In case you are planning to install VMware ESXi on a host server, you need to be aware of the VMware ESXi best practices that get the most out of your system. You need to be able to identify the best options regarding the CPU cores and sockets, hyper threading, NUMA mode, Hardware assisted virtualization, power management, cache prefetching and memory scrubbing.
Upgrade that BIOS version
Confirm that you’re running the most recent version of the BIOS released for your system. This is crucial since you don’t want any resolved bugs or new features missing from your system.
VMware ESXi needs Cores and sockets
According to Vmware ESXi best practices, to get the best performance out of your CPU, you need to check that the BIOS is set to enable all processor sockets and to enable all cores in every socket. Also, set “Turbo Boost” within the BIOS if your processors support it.
What about Hyper threading?
To further enhance CPU performance, confirm that hyper-threading is enabled within the BIOS if supported.

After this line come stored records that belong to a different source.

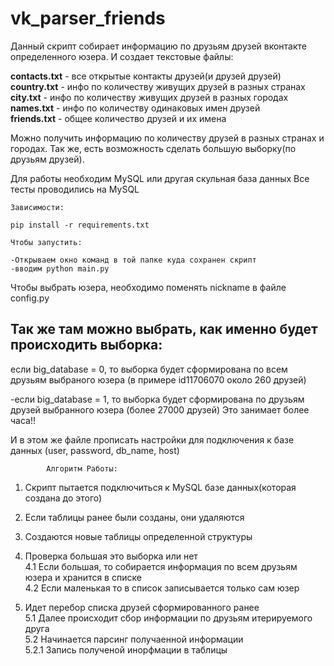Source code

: # vk_parser_friends


Данный скрипт собирает информацию по друзьям друзей вконтакте определенного юзера. 
И создает текстовые файлы:


<b>contacts.txt</b> - все открытые контакты друзей(и друзей друзей)<br>
<b>country.txt</b> - инфо по количеству живущих друзей в разных странах<br>
<b>city.txt</b> - инфо по количеству живущих друзей в разных городах<br>
<b>names.txt</b> - инфо по количеству  одинаковых имен друзей<br>
<b>friends.txt</b> - общее количество друзей и их имена<br>



Можно получить информацию по количеству друзей в разных странах и городах.
Так же, есть возможность сделать большую выборку(по друзьям друзей). 

Для работы необходим MySQL или другая скульная база данных
Все тесты проводились на MySQL

	Зависимости:

	pip install -r requirements.txt
	
	Чтобы запустить:

	-Открываем окно команд в той папке куда сохранен скрипт
	-вводим python main.py



Чтобы выбрать юзера, необходимо поменять nickname в файле config.py

Так же там можно выбрать, как именно будет происходить выборка:
-
если big_database = 0, то выборка будет сформирована по всем друзьям выбраного юзера (в примере id11706070 около 260 друзей)

-если big_database = 1, то выборка будет сформирована по друзьям друзей выбранного юзера (более 27000 друзей) Это занимает более часа!!

И в этом же файле прописать настройки для подключения к базе данных (user, password, db_name, host)

			Алгоритм Работы:

1. Скрипт пытается подключиться к MySQL базе данных(которая создана до этого)<br>

2. Если таблицы ранее были созданы, они удаляются<br>

3. Создаются новые таблицы определенной структуры<br>

4. Проверка большая это выборка или нет<br>
	4.1 Если большая, то собирается информация по всем друзьям юзера и хранится в списке<br>
	4.2 Если маленькая то в список записывается только сам юзер<br>

5. Идет перебор списка друзей сформированного ранее<br>
	5.1 Далее происходит сбор информации по друзьям итерируемого друга<br>
	5.2 Начинается парсинг получаенной информации<br>
		5.2.1 Запись полученой инорфмации в таблицы<br>
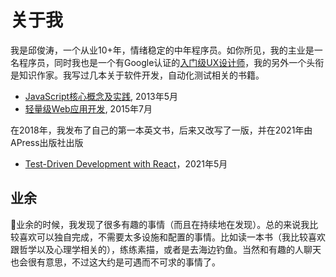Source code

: # 关于我

我是邱俊涛，一个从业10+年，情绪稳定的中年程序员。如你所见，我的主业是一名程序员，同时我也是一个有Google认证的[入门级UX设计师](https://www.coursera.org/account/accomplishments/professional-cert/LVCZLP6P5TM5)，我的另外一个头衔是知识作家。我写过几本关于软件开发，自动化测试相关的书籍。

- [JavaScript核心概念及实践](https://book.douban.com/subject/24165880/), 2013年5月
- [轻量级Web应用开发](https://book.douban.com/subject/26585461/), 2015年7月

在2018年，我发布了自己的第一本英文书，后来又改写了一版，并在2021年由APress出版社出版

- [Test-Driven Development with React](https://www.apress.com/gp/book/9781484269718)，2021年5月

## 业余

业余的时候，我发现了很多有趣的事情（而且在持续地在发现）。总的来说我比较喜欢可以独自完成，不需要太多设施和配置的事情。比如读一本书（我比较喜欢跟哲学以及心理学相关的），练练素描，或者是去海边钓鱼。当然和有趣的人聊天也会很有意思，不过这大约是可遇而不可求的事情了。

Node interleaving aka NUMA mode
Some NUMA-capable systems offer the possibility within the BIOS to deactivate NUMA by activating node Interleaving. According to ESXi best practices, it is best to leave NUMA enabled since you get the most effective performance by deactivating node interleaving.
Hardware assisted virtualization is a common sense
Check that any hardware-assisted virtualization preferences (VT-x, AMD-V, EPT, RVI, so on) are enabled in the BIOS.
Get rid of unused devices
Disable from inside the BIOS any devices you won’t be utilizing, like unnecessary serial, USB, or network ports.
Does VMware ESXi likes cache prefetching?
Cache prefetching mechanisms (usually known as DPL Prefetch, Hardware Prefetcher, L2 Streaming Prefetch, or Adjacent Cache Line Prefetch) typically aid performance, particularly when access memory patterns are regular. In case you are running applications that access memory at random, however, deactivating these mechanisms may possibly lead to better performance.
VSphere best practices suggest to leave memory scrubbing rate at the default setting if the BIOS permits to be configured.
VMware ESXi can handle power management
Since VSphere embraces full-featured power management capabilities, it is best to set power management within the BIOS to “OS Controlled mode”, however, there are specific cases reported where “Performance Mode” does much better.
VSphere best practices suggest to enable all deeper C-states than C1 (ie C3,C6 etc) in BIOS and use ESXi host power management to control it.
Note that C1E halt state may improve the performance of some single-threaded workloads or decrease performance for workloads that have low CPU utilization and are highly sensitive to I/O latency.